Abstract

Recent progress in serological screening for paraneoplastic autoantibodies and diagnostic imaging techniques to detect malignancies has resulted in a broadening of the concept of paraneoplastic neurologic syndromes through the characterization of nonclassical clinical features. The goal of this article was to review the recent literature describing the wide-ranging clinicopathological manifestations of paraneoplastic neuropathy. The classical feature of paraneoplastic neuropathy is subacute sensory neuronopathy; in addition, sensorimotor neuropathies, such as Guillain-Barré syndrome, chronic inflammatory demyelinating polyneuropathy, brachial plexopathy, and vasculitic neuropathy, are sometimes observed. Some studies also describe the occurrence of autonomic neuropathies, including autoimmune autonomic ganglionopathy and chronic gastrointestinal pseudo-obstruction. Whole-body fluorodeoxyglucose positron emission tomography (FDG-PET) or FDG-PET/computed tomography may be helpful to detect malignancies that cannot be detected by conventional screening tests. The presence of paraneoplastic neuropathy should be considered in all patients with malignancy and can occur at any point in the disease, even during or after chemotherapy, radiation, or stem cell transplantation.

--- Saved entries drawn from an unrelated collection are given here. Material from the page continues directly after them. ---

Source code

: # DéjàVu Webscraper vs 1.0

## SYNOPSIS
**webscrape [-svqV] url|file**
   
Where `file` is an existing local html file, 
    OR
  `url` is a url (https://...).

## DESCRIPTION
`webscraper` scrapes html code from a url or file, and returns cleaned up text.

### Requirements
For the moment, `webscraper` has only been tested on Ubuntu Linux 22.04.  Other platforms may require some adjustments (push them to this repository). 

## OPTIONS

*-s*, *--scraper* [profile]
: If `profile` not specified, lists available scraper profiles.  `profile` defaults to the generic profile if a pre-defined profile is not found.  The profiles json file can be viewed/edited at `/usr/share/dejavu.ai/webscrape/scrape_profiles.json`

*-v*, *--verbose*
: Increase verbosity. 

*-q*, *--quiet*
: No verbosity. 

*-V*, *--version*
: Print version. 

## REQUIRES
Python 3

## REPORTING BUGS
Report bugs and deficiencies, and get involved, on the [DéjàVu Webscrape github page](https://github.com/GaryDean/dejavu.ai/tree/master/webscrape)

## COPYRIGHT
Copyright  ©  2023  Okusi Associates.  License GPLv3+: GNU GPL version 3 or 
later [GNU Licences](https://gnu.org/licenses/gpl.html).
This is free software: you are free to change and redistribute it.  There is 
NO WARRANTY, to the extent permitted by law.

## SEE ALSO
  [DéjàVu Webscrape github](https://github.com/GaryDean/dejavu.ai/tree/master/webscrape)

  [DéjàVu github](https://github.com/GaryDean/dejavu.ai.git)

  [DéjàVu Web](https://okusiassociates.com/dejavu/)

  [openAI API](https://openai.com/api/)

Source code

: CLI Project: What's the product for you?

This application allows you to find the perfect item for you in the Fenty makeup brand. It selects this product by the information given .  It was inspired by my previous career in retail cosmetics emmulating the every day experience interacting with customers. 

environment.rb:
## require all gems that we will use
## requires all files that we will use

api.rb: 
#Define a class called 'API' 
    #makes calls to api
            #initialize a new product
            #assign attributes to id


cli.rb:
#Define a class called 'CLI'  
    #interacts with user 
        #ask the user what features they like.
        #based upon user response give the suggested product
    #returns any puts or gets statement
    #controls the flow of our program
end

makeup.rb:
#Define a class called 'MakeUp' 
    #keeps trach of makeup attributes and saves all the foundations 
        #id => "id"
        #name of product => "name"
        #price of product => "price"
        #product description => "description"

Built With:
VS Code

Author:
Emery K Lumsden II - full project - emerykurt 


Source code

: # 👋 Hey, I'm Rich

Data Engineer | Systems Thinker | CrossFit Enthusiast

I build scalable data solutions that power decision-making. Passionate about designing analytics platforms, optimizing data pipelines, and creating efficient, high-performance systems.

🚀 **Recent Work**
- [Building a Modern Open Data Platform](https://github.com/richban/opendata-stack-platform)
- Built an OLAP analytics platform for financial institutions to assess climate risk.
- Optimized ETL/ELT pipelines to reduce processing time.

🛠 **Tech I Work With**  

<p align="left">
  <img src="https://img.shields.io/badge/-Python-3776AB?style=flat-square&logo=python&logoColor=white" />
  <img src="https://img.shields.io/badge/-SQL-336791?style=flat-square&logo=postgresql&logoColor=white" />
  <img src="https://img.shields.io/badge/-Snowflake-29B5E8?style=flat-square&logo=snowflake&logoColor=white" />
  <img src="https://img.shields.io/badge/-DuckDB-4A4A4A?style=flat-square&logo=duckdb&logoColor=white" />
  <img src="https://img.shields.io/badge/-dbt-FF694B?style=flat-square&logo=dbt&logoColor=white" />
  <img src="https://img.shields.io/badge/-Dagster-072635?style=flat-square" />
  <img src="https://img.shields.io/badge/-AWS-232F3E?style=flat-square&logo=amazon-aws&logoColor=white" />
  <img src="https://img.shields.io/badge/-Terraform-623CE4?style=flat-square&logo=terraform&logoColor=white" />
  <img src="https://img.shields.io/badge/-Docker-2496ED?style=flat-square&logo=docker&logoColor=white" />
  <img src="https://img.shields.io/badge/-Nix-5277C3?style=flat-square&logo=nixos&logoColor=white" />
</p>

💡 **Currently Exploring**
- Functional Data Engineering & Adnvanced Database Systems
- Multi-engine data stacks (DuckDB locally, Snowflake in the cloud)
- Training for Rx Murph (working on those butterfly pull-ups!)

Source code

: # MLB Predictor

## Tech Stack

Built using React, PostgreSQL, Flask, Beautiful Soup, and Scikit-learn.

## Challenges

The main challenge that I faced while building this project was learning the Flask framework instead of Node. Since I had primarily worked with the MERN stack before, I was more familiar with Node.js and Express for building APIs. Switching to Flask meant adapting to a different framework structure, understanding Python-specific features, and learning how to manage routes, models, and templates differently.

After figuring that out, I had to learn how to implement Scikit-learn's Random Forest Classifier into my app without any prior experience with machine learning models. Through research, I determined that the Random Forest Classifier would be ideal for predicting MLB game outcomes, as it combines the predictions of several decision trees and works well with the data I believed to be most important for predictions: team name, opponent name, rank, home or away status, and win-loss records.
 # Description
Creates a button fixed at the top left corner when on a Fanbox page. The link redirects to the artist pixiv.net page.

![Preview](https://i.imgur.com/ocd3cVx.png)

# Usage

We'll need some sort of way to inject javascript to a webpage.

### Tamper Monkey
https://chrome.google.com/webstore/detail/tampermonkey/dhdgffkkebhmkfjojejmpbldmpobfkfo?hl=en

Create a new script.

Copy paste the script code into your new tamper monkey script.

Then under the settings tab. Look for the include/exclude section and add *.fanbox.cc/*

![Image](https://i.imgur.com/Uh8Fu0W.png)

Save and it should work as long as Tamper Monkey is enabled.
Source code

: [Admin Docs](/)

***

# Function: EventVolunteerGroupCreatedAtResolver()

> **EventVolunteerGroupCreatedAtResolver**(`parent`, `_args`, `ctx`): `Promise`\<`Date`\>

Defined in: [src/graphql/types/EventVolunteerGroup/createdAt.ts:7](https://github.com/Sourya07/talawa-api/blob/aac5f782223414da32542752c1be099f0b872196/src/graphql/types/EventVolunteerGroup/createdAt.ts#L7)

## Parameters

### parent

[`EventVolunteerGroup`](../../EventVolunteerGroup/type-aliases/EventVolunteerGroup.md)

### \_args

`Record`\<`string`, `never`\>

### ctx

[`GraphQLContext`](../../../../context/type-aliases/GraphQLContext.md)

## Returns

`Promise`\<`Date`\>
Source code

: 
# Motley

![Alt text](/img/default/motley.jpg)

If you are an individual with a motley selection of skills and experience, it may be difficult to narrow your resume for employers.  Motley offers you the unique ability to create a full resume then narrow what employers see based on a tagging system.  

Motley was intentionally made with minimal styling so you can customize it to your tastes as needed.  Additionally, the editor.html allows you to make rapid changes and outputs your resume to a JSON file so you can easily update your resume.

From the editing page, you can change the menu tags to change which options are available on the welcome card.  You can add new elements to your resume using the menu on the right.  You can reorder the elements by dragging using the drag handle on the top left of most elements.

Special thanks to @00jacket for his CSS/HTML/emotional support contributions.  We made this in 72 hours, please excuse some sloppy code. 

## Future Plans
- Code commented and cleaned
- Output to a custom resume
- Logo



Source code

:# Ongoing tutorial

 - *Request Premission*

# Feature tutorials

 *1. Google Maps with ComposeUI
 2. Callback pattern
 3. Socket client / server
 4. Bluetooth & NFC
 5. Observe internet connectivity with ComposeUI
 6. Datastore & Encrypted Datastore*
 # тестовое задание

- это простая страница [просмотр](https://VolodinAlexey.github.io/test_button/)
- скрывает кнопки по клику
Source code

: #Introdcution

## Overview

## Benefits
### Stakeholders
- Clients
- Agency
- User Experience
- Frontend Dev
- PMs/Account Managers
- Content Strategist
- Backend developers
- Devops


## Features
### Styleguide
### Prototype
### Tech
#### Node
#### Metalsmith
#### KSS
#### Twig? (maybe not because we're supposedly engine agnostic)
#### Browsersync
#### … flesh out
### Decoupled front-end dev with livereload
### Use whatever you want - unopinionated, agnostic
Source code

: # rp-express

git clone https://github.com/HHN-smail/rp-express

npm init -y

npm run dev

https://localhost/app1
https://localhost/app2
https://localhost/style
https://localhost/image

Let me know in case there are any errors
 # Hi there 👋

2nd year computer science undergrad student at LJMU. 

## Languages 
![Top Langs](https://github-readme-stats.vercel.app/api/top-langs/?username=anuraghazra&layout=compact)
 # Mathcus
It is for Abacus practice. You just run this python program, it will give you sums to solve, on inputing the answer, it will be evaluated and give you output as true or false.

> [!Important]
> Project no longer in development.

The presence of paraneoplastic autoantibodies, especially anti-Hu and anti-CV2/CRMP-5 antibodies, may support the diagnosis of paraneoplastic neuropathy. Immunomodulatory treatment before, during, or after antineoplastic therapy may be of benefit for patients with paraneoplastic neuropathy and has been used even when the underlying malignancy cannot be identified. Recognition of the variable manifestations of paraneoplastic neuropathy is important, as diagnosis at an earlier stage facilitates prompt treatment and provides better chances of good outcomes.